Lovecraft has been coy about directly stating what really happened at Lake's camp, but by now it's pretty clear. The star-headed specimens Lake found were not really dead; or at least not all of them were. Under the warmth of the Antarctic sun, they revived. The dogs, maddened by their unnatural scent, attacked the creatures and lead to the horrific slaughter of the camp. After which, the creatures collected specimens of their own and gear from the camp and proceeded to the City themselves. Dyer guesses that these specimens came from an earlier era, and so the City as it is now will be almost as strange to them as it is to its human explorers. He and Danforth find, in this rude camp, sketchbooks taken from Lake's camp which the Old Ones have added drawings of their own in a peculiar style reminiscent of the carvings Dyer has seen.

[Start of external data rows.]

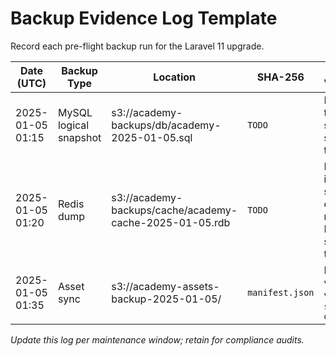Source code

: # Backup Evidence Log Template

Record each pre-flight backup run for the Laravel 11 upgrade.

| Date (UTC) | Backup Type | Location | SHA-256 | Restore Validation | Operator |
| --- | --- | --- | --- | --- | --- |
| 2025-01-05 01:15 | MySQL logical snapshot | s3://academy-backups/db/academy-2025-01-05.sql | `TODO` | Restored to staging, smoke tests pass | DBA |
| 2025-01-05 01:20 | Redis dump | s3://academy-backups/cache/academy-cache-2025-01-05.rdb | `TODO` | Loaded into staging cache node, Horizon smoke tests pass | Platform |
| 2025-01-05 01:35 | Asset sync | s3://academy-assets-backup-2025-01-05/ | `manifest.json` | Integrity verified via `aws s3 sync --dryrun` | Platform |

*Update this log per maintenance window; retain for compliance audits.*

Following the trail of the Old Ones through the darkness, the unpleasant smell becomes mingled with another odor, even more vile. Then they come across the bodies of four Old Ones, their starfish heads brutally decapitated and covered with slime.
They had not been even savages -- for what indeed had they done? That awful awakening in the cold of an unknown epoch -- perhaps an attack by the furry, frantically barking quadrupeds, and a dazed defense against them and the equally frantic white simians with the queer wrappings and paraphernalia ... poor Lake, poor Gedney ... and poor Old Ones! Scientists to the last -- what had they done that we would not have done in their place? ... Radiates, vegetables, monstrosities, star-spawn -- whatever they had been, they were men!
Lovecraft has written disparagingly in letters about science fiction writers who give their aliens human attitudes and motivations; but here he succeeds in making grotesques abominations sympathetic as his narrator slowly comes to recognize the same attitudes and motivations he has.When they first find the bodies, Danforth gives an involuntary scream. Now, as they examine them, Dyer and Danforth hear an answering noise in the blackness beyond, a piping noise, sounding something like "Tekeli-li!" the cry of the gigantic bird-creatures from Poe's Arthur Gordon Pym. Dyer guesses that it's one of the group of Old Ones who has murdered its companions. He and Danforth begin to run.

They dash headlong in a blind panic, retracing their path. Coming to the large chamber where they encountered the penguins, they are fortunate in that the mists of the cavern and the large flock confuse their pursuer and it continues down the wrong corridor. But the two men look back and see that Dyer had been wrong. Their pursuer had not been a starfish-headed Old One, but a huge amoeba-like creature, with a multitude of eyes floating on it's formless body. It was a Shuggoth, one of the former slaves of the Old Ones, which had once again revolted against its masters -- this time successfully. The Old Ones were now all truly dead, and only their mindless slaves dwelt in their haunted city.

The two men proceed to the surface. Danforth is near hysterical, babbling the names of the Boston subway train stations as they dash through the tunnels. When they get back to their plane, Dyer takes the controls. Danforth is the more skillful pilot, but his nerves are too shot to fly.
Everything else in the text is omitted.